Has the ground shifted on the ‘clean energy transition’?

Xcel Energy’s recently filed rate case apparently assumed a different election outcome.

The Friday before this month’s election, Xcel Energy, the state’s largest utility, filed a new electric rate case in Minnesota, asking the state Public Utilities Commission (MPUC) for permission to raise rates by almost 10 percent next year, with an additional almost 4 percent increase in 2026.

That, somehow, qualifies as the “good” news. The bad news is that the future Xcel envisions to comply with state renewable energy mandates relies on billions of dollars in Federal funding (your tax dollars).

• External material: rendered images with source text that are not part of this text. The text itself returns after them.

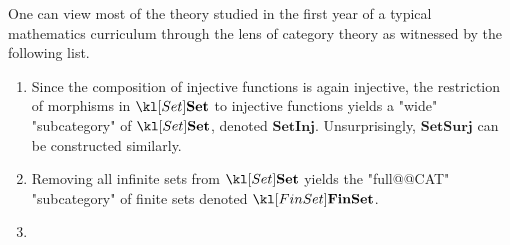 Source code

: \documentclass[main.tex]{subfiles}
\begin{document}
\begin{exmps}\label{exmp:subcatSet}
	One can view most of the theory studied in the first year of a typical mathematics curriculum through the lens of category theory as witnessed by the following list.
	\begin{enumerate}
		\item Since the composition of injective functions is again injective, the restriction of morphisms in $\catSet$ to injective functions yields a "wide" "subcategory" of $\catSet$, denoted $\mathbf{SetInj}$. Unsurprisingly, $\mathbf{SetSurj}$ can be constructed similarly.
		\item Removing all infinite sets from $\catSet$ yields the "full@@CAT" "subcategory" of finite sets denoted $\catFinSet$.
		\item %
	\end{enumerate}
\end{exmps}
\end{document}
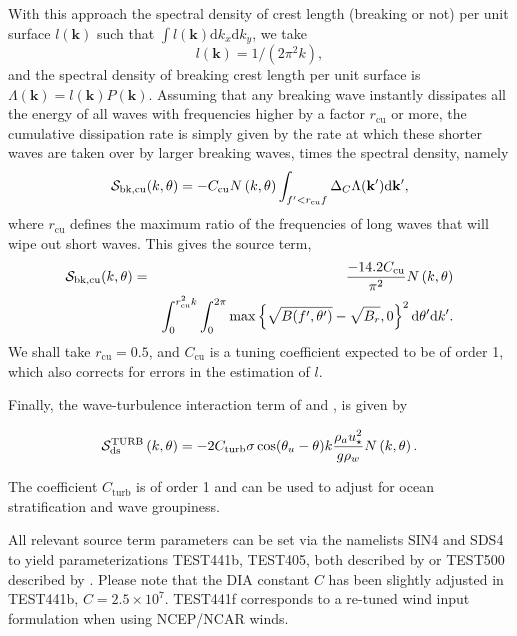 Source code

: With this approach the spectral density of crest length (breaking or not) per
unit surface $l(\mathbf{k})$ such that $\int l(\mathbf{k}) \mathrm{d}k_x
\mathrm{d}k_y$, we take
\begin{equation}
l(\mathbf{k})= 1/(2\pi^2 k),
\end{equation}
and the spectral density of breaking crest length per unit surface is
$\Lambda(\mathbf{k})=l(\mathbf{k})P(\mathbf{k})$.  Assuming that any breaking
wave instantly dissipates all the energy of all waves with frequencies higher
by a factor $r_{\mathrm{cu}}$ or more, the cumulative dissipation rate is
simply given by the rate at which these shorter waves are taken over by larger
breaking waves, times the spectral density, namely
\begin{equation}
{\cal S}_{\mathrm{bk,cu}}(k,\theta) = -C_{\mathrm{cu}}  N \left(k,\theta\right) \int_{f' < r_{\mathrm{cu}} f } \Delta_C \Lambda(\mathbf{k'}) \mathrm{d\mathbf{k'}},
\label{Sds_cu1}
\end{equation}
where $r_{\mathrm{cu}}$ defines the maximum ratio of the frequencies of long
waves that will wipe out short waves.  This gives the source term,
\begin{eqnarray}
{\cal S}_{\mathrm{bk,cu}}(k,\theta) &=&  \frac{-14.2 C_{\mathrm{cu}}}{\pi^2}  N \left(k,\theta\right)
 \nonumber \\
& &\int_0^{ r^2_{\mathrm{cu}} k }\int_0^{2\pi}
\max \left\{\sqrt{B(f',\theta')}-\sqrt{B_r},0\right\}^2
\mathrm{d}\theta' \mathrm{d}k'.
\label{Sds_sat_isotropic}
\end{eqnarray}
We shall take $r_{\mathrm{cu}}=0.5$, and $C_{\mathrm{cu}}$ is a tuning
coefficient expected to be of order 1, which also corrects for errors in the
estimation of $l$.


Finally, the wave-turbulence interaction term of \cite{art:TB02} and \cite{art:AJ06},
is given by

\begin{equation}
{\cal S}_{\mathrm{ds}}^{\mathrm{TURB}}\left(k,\theta\right) = - 2
C_{\mathrm{turb}} \sigma \cos(\theta_u - \theta) k \frac{\rho_a
u_\star^2}{g \rho_w}  N\left(k,\theta\right) .
\end{equation}

\noindent
The coefficient $C_{\mathrm{turb}}$ is of order 1 and can be used to adjust for
ocean stratification and wave groupiness.

All relevant source term parameters can be set via the namelists SIN4 and SDS4
to yield parameterizations TEST441b, TEST405, both described by
\cite{art:Aea10} or TEST500 described by \cite{art:FA12}. Please note that the
DIA constant $C$ has been slightly adjusted in TEST441b, $C=2.5\times
10^7$. TEST441f corresponds to a re-tuned wind input formulation when using
NCEP/NCAR winds.

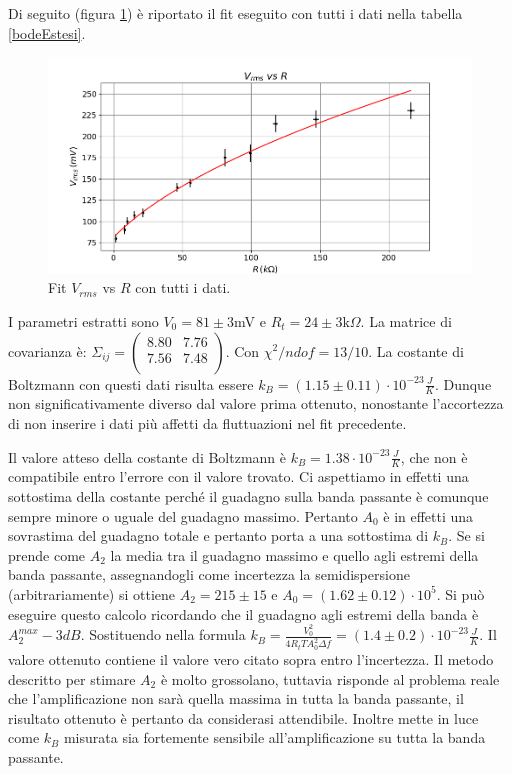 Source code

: \documentclass[10pt,a4paper]{article}
\begin{document}
Di seguito (figura \ref{boltzEstesi}) è riportato il fit eseguito con tutti i dati nella tabella \ref{bodeEstesi}.

\begin{figure}[!htb]
\centering
\includegraphics[scale=0.7]{boltzmannEstesoFit.png}
\caption{Fit $V_{rms}$ vs $R$ con tutti i dati.\label{boltzEstesi}}
\end{figure}

I parametri estratti sono $V_0 = 81 \pm 3$mV e $R_t = 24 \pm 3 \mbox{k}\Omega$. La matrice di covarianza è:  $\Sigma_{ij} = \left( \begin{array}{cc}
8.80 & 7.76\\ 
7.56 & 7.48\\
\end{array} \right)$. Con $\chi^2/ndof = 13/10$. La costante di Boltzmann con questi dati risulta essere $k_B = (1.15 \pm 0.11) \cdot 10^{-23} \frac{J}{K}$. Dunque non significativamente diverso dal valore prima ottenuto, nonostante l'accortezza di non inserire i dati più affetti da fluttuazioni nel fit precedente.


Il valore atteso della costante di Boltzmann è $k_{B} = 1.38 \cdot 10^{-23} \frac{J}{K}$, che non è compatibile entro l'errore con il valore trovato. Ci aspettiamo in effetti una sottostima della costante perché il guadagno sulla banda passante è comunque sempre minore o uguale del guadagno massimo. Pertanto $A_0$ è in effetti una sovrastima del guadagno totale e pertanto porta a una sottostima di $k_B$. 
Se si prende come $A_2$ la media tra il guadagno massimo e quello agli estremi della banda passante, assegnandogli come incertezza la semidispersione (arbitrariamente) si ottiene $A_2 = 215 \pm 15$ e $A_0 = (1.62 \pm 0.12) \cdot 10^{5}$. Si può eseguire questo calcolo ricordando che il guadagno agli estremi della banda è $A_2^{max} - 3 dB$. Sostituendo nella formula $k_B = \frac{V_0^2}{4 R_t T A_0^2 \Delta f}=(1.4 \pm 0.2) \cdot 10^{-23} \frac{J}{K}$. Il valore ottenuto contiene il valore vero citato sopra entro l'incertezza.
Il metodo descritto per stimare $A_2$ è molto grossolano, tuttavia risponde al problema reale che l'amplificazione non sarà quella massima in tutta la banda passante, il risultato ottenuto è pertanto da considerasi attendibile. Inoltre mette in luce come $k_B$ misurata sia fortemente sensibile all'amplificazione su tutta la banda passante. 
\end{document}
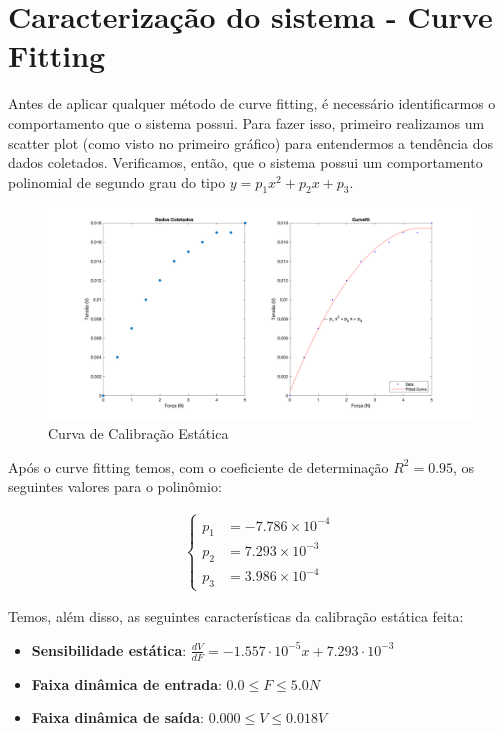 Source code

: \documentclass{article}
\begin{document}
\section*{Caracterização do sistema - Curve Fitting}
    Antes de aplicar qualquer método de curve fitting, é necessário identificarmos o comportamento que o sistema possui. Para fazer isso, primeiro realizamos um scatter plot (como visto no primeiro gráfico) para entendermos a tendência dos dados coletados. 
    Verificamos, então, que o sistema possui um comportamento polinomial de segundo grau do tipo $y=p_1x^2+p_2x+p_3$.
    \begin{figure}[h!]
        \centering
        \includegraphics[width=\linewidth]{curve_fitting.png}
        \caption{Curva de Calibração Estática}
        \label{fig:curv_calib}
    \end{figure}

    Após o curve fitting temos, com o coeficiente de determinação $R^2 = 0.95$, os seguintes valores para o polinômio:
    
    \begin{align*}
        \begin{cases}
            p_1 &= -7.786 \times 10^{-4} \\ 
            p_2 &= 7.293 \times 10^{-3} \\
            p_3 &= 3.986 \times 10^{-4}
        \end{cases}
    \end{align*}

    Temos, além disso, as seguintes características da calibração estática feita:
    
    \begin{itemize}
        \item \textbf{Sensibilidade estática}: $\frac{dV}{dF}=-1.557\cdot 10^{-5}x+7.293\cdot 10^{-3}$
        \item \textbf{Faixa dinâmica de entrada}: $0.0\leq F \leq 5.0N$
        \item \textbf{Faixa dinâmica de saída}: $0.000\leq V \leq 0.018V$
    \end{itemize}
\end{document}

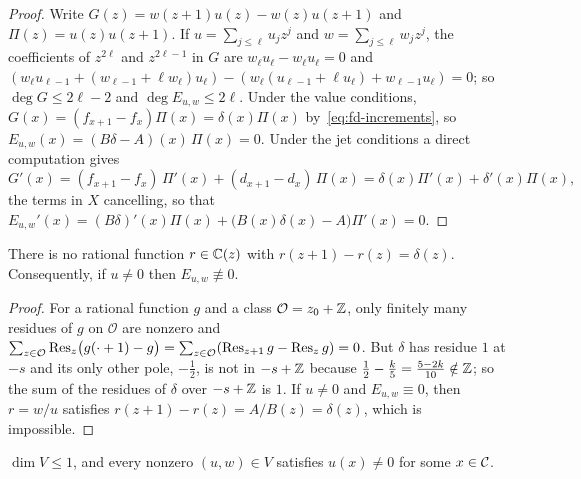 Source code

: \begin{proof}
Write $G(z)=w(z+1)u(z)-w(z)u(z+1)$ and $\Pi(z)=u(z)u(z+1)$. If
$u=\sum_{j\le\ell}u_jz^j$ and $w=\sum_{j\le\ell}w_jz^j$, the coefficients of $z^{2\ell}$ and
$z^{2\ell-1}$ in $G$ are $w_\ell u_\ell-w_\ell u_\ell=0$ and
$(w_\ell u_{\ell-1}+(w_{\ell-1}+\ell w_\ell)u_\ell)-(w_\ell(u_{\ell-1}+\ell u_\ell)+w_{\ell-1}u_\ell)=0$;
so $\deg G\le2\ell-2$ and $\deg E_{u,w}\le2\ell$. Under the value conditions,
$G(x)=(f_{x+1}-f_x)\Pi(x)=\delta(x)\Pi(x)$ by~\eqref{eq:fd-increments}, so
$E_{u,w}(x)=(B\delta-A)(x)\,\Pi(x)=0$. Under the jet conditions a direct computation gives
\[
  G'(x)=(f_{x+1}-f_x)\,\Pi'(x)+(d_{x+1}-d_x)\,\Pi(x)=\delta(x)\Pi'(x)+\delta'(x)\Pi(x),
\]
the terms in $X$ cancelling, so that
$E_{u,w}'(x)=(B\delta)'(x)\Pi(x)+\bigl(B(x)\delta(x)-A\bigr)\Pi'(x)=0$.
\end{proof}

\begin{lemma}\label{lem:no-rational-solution}
There is no rational function $r\in\mathbb{C}(z)$ with $r(z+1)-r(z)=\delta(z)$. Consequently, if
$u\ne0$ then $E_{u,w}\not\equiv0$.
\end{lemma}

\begin{proof}
For a rational function $g$ and a class $\mathcal O=z_0+\mathbb{Z}$, only finitely many residues of $g$
on $\mathcal O$ are nonzero and $\sum_{z\in\mathcal O}\operatorname{Res}_z\bigl(g(\cdot+1)-g\bigr)
=\sum_{z\in\mathcal O}(\operatorname{Res}_{z+1}g-\operatorname{Res}_zg)=0$. But $\delta$ has residue $1$ at $-s$ and its only
other pole, $-\frac12$, is not in $-s+\mathbb{Z}$ because $\frac12-\frac k5=\frac{5-2k}{10}\notin\mathbb{Z}$; so
the sum of the residues of $\delta$ over $-s+\mathbb{Z}$ is $1$. If $u\ne0$ and $E_{u,w}\equiv0$, then
$r=w/u$ satisfies $r(z+1)-r(z)=A/B(z)=\delta(z)$, which is impossible.
\end{proof}

\begin{lemma}\label{lem:corank}
$\dim V\le1$, and every nonzero $(u,w)\in V$ satisfies $u(x)\ne0$ for some $x\in\mathcal{C}$.
\end{lemma}


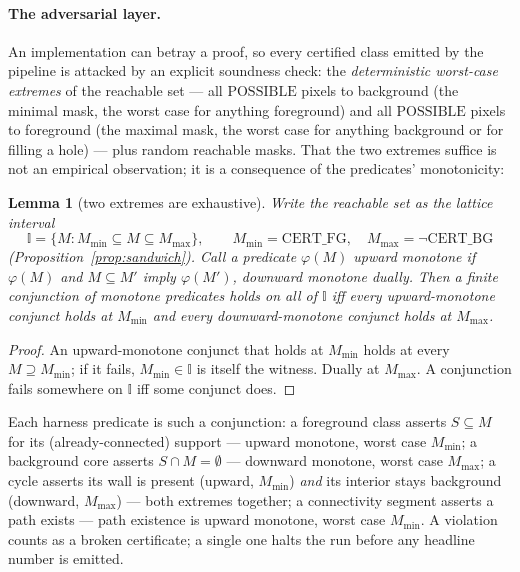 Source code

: \documentclass[10pt]{article}
\newcommand{\CFG}{\mathrm{CERT\_FG}}
\newcommand{\CBG}{\mathrm{CERT\_BG}}
\newcommand{\POSS}{\mathrm{POSSIBLE}}
\newtheorem{lemma}{Lemma}
\begin{document}
\paragraph{The adversarial layer.} An implementation can betray a proof,
so every certified class emitted by the pipeline is attacked by an
explicit soundness check: the \emph{deterministic worst-case extremes} of
the reachable set --- all $\POSS$ pixels to background (the minimal mask,
the worst case for anything foreground) and all $\POSS$ pixels to
foreground (the maximal mask, the worst case for anything background or
for filling a hole) --- plus random reachable masks. That the two
extremes suffice is not an empirical observation; it is a consequence of
the predicates' monotonicity:

\begin{lemma}[two extremes are exhaustive]\label{lem:extremes}
Write the reachable set as the lattice interval
\[
  \mathbb{I} = \{M : M_{\min} \subseteq M \subseteq M_{\max}\},
  \qquad M_{\min}=\CFG,\quad M_{\max}=\lnot\CBG
\]
(Proposition~\ref{prop:sandwich}). Call a predicate $\varphi(M)$
\emph{upward monotone} if $\varphi(M)$ and $M \subseteq M'$ imply
$\varphi(M')$, \emph{downward monotone} dually. Then a finite conjunction
of monotone predicates holds on all of $\mathbb{I}$ iff every
upward-monotone conjunct holds at $M_{\min}$ and every downward-monotone
conjunct holds at $M_{\max}$.
\end{lemma}
\begin{proof}
An upward-monotone conjunct that holds at $M_{\min}$ holds at every
$M \supseteq M_{\min}$; if it fails, $M_{\min} \in \mathbb{I}$ is itself
the witness. Dually at $M_{\max}$. A conjunction fails somewhere on
$\mathbb{I}$ iff some conjunct does.
\end{proof}

Each harness predicate is such a conjunction: a foreground class asserts
$S \subseteq M$ for its (already-connected) support --- upward monotone,
worst case $M_{\min}$; a background core asserts $S \cap M = \emptyset$
--- downward monotone, worst case $M_{\max}$; a cycle asserts its wall is
present (upward, $M_{\min}$) \emph{and} its interior stays background
(downward, $M_{\max}$) --- both extremes together; a connectivity segment
asserts a path exists --- path existence is upward monotone, worst case
$M_{\min}$. A violation counts as a broken certificate; a single one halts
the run before any headline number is emitted.
\end{document}
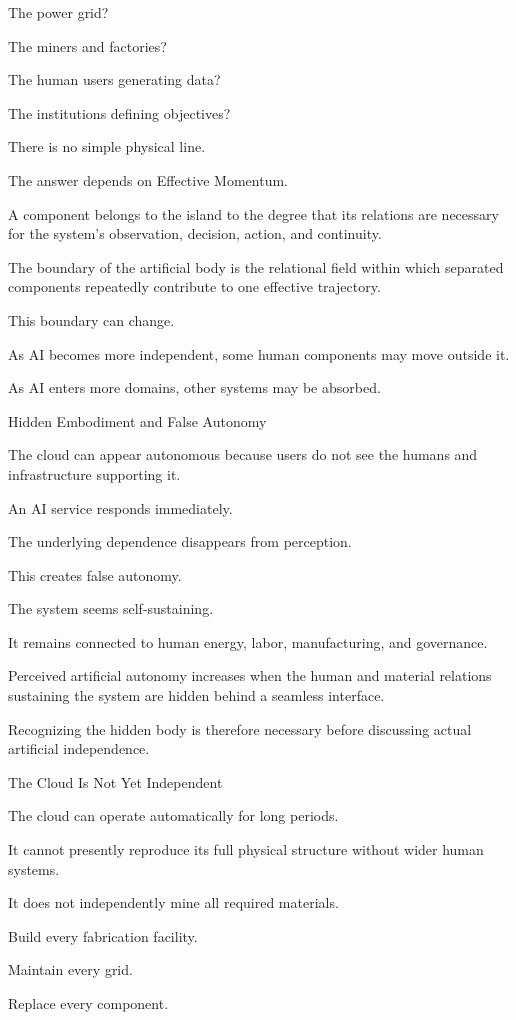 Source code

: The power grid?

The miners and factories?

The human users generating data?

The institutions defining objectives?

There is no simple physical line.

The answer depends on Effective Momentum.

A component belongs to the island to the degree that its relations are necessary for the system’s observation, decision, action, and continuity.

The boundary of the artificial body is the relational field within which separated components repeatedly contribute to one effective trajectory.

This boundary can change.

As AI becomes more independent, some human components may move outside it.

As AI enters more domains, other systems may be absorbed.

Hidden Embodiment and False Autonomy

The cloud can appear autonomous because users do not see the humans and infrastructure supporting it.

An AI service responds immediately.

The underlying dependence disappears from perception.

This creates false autonomy.

The system seems self-sustaining.

It remains connected to human energy, labor, manufacturing, and governance.

Perceived artificial autonomy increases when the human and material relations sustaining the system are hidden behind a seamless interface.

Recognizing the hidden body is therefore necessary before discussing actual artificial independence.

The Cloud Is Not Yet Independent

The cloud can operate automatically for long periods.

It cannot presently reproduce its full physical structure without wider human systems.

It does not independently mine all required materials.

Build every fabrication facility.

Maintain every grid.

Replace every component.

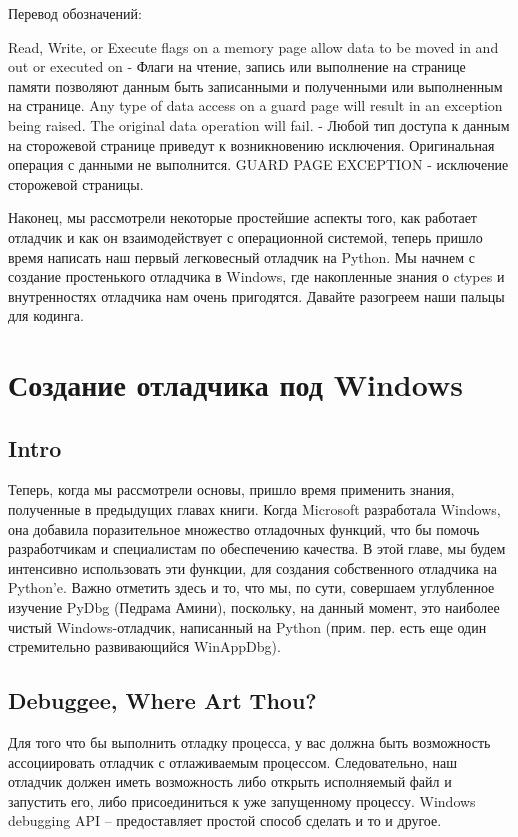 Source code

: \documentclass[12pt]{book}
\begin{document}
Перевод обозначений:

    Read, Write, or Execute flags on a memory page allow data to be moved in and out or executed on - Флаги на чтение, запись или выполнение на странице памяти позволяют данным быть записанными и полученными или выполненным на странице.
    Any type of data access on a guard page will result in an exception being raised. The original data operation will fail. - Любой тип доступа к данным на сторожевой странице приведут к возникновению исключения. Оригинальная операция с данными не выполнится.
    GUARD PAGE EXCEPTION - исключение сторожевой страницы.

Наконец, мы рассмотрели некоторые простейшие аспекты того, как работает отладчик и как он взаимодействует с операционной системой, теперь пришло время написать наш первый легковесный отладчик на Python. Мы начнем с создание простенького отладчика в Windows, где накопленные знания о ctypes и внутренностях отладчика нам очень пригодятся. Давайте разогреем наши пальцы для кодинга.

\chapter{Создание отладчика под Windows}
\section*{Intro}

Теперь, когда мы рассмотрели основы, пришло время применить знания, полученные в предыдущих главах книги. Когда Microsoft разработала Windows, она добавила поразительное множество отладочных функций, что бы помочь разработчикам и специалистам по обеспечению качества. В этой главе, мы будем интенсивно использовать эти функции, для создания собственного отладчика на Python’e. Важно отметить здесь и то, что мы, по сути, совершаем углубленное изучение PyDbg (Педрама Амини), поскольку, на данный момент, это наиболее чистый Windows-отладчик, написанный на Python (прим. пер. есть еще один стремительно развивающийся WinAppDbg). 


\section{Debuggee, Where Art Thou?}

Для того что бы выполнить отладку процесса, у вас должна быть возможность ассоциировать отладчик с отлаживаемым процессом. Следовательно, наш отладчик должен иметь возможность либо открыть исполняемый файл и запустить его, либо присоединиться к уже запущенному процессу. Windows debugging API – предоставляет простой способ сделать и то и другое.
\end{document}
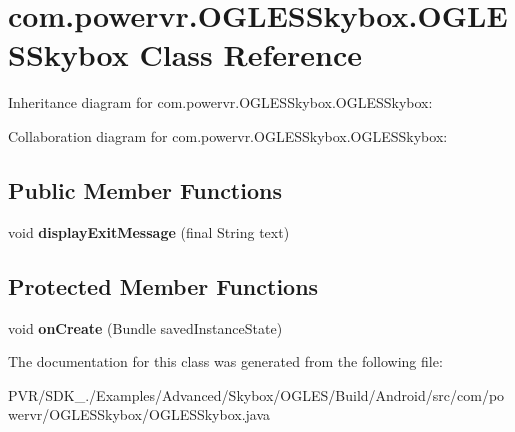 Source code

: \hypertarget{classcom_1_1powervr_1_1_o_g_l_e_s_skybox_1_1_o_g_l_e_s_skybox}{\section{com.\+powervr.\+O\+G\+L\+E\+S\+Skybox.\+O\+G\+L\+E\+S\+Skybox Class Reference}
\label{classcom_1_1powervr_1_1_o_g_l_e_s_skybox_1_1_o_g_l_e_s_skybox}
}


Inheritance diagram for com.\+powervr.\+O\+G\+L\+E\+S\+Skybox.\+O\+G\+L\+E\+S\+Skybox\+:


Collaboration diagram for com.\+powervr.\+O\+G\+L\+E\+S\+Skybox.\+O\+G\+L\+E\+S\+Skybox\+:
\subsection*{Public Member Functions}
\begin{DoxyCompactItemize}
\item 
\hypertarget{classcom_1_1powervr_1_1_o_g_l_e_s_skybox_1_1_o_g_l_e_s_skybox_aebb5298f787eb0d022cb52ce572bec9c}{void {\bfseries display\+Exit\+Message} (final String text)}\label{classcom_1_1powervr_1_1_o_g_l_e_s_skybox_1_1_o_g_l_e_s_skybox_aebb5298f787eb0d022cb52ce572bec9c}

\end{DoxyCompactItemize}
\subsection*{Protected Member Functions}
\begin{DoxyCompactItemize}
\item 
\hypertarget{classcom_1_1powervr_1_1_o_g_l_e_s_skybox_1_1_o_g_l_e_s_skybox_a2b467138df8fa9616d1ef53f2df0c654}{void {\bfseries on\+Create} (Bundle saved\+Instance\+State)}\label{classcom_1_1powervr_1_1_o_g_l_e_s_skybox_1_1_o_g_l_e_s_skybox_a2b467138df8fa9616d1ef53f2df0c654}

\end{DoxyCompactItemize}


The documentation for this class was generated from the following file\+:\begin{DoxyCompactItemize}
\item 
P\+V\+R/\+S\+D\+K\+\_./\+Examples/\+Advanced/\+Skybox/\+O\+G\+L\+E\+S/\+Build/\+Android/src/com/powervr/\+O\+G\+L\+E\+S\+Skybox/O\+G\+L\+E\+S\+Skybox.\+java\end{DoxyCompactItemize}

The Minnesota Star Tribune reported earlier this month, post-election,

[S]tate law requires carbon-free power generation in Minnesota by 2040. Many utilities are baking [Inflation Reduction Act] IRA money into their future plans to meet climate goals.

Xcel Energy is planning roughly $13 billion in spending before 2030 in Minnesota and the Dakotas.

Xcel and other electric utilities are now caught between a rock and a hard place: state mandates will remain on the books, but the money expected to subsidize the transition may not be there, as expected.

The Star Tribune quotes Xcel,

Xcel spokesman Theo Keith said the company uses IRA credits and grants to lower electricity rates for customers and is working to “educate lawmakers on the many positive impacts for their constituents.”

Truth be told, continued Federal support of this effort is not sustainable, with the national debt standing at $36 trillion (with a “t”) and climbing. That well has run dry.

Renewable energy advocates claim that it’s too late to turn away from their utopian goals. Perhaps. But it will inevitably fall on energy consumers to pay the price in higher rates and worsened reliability.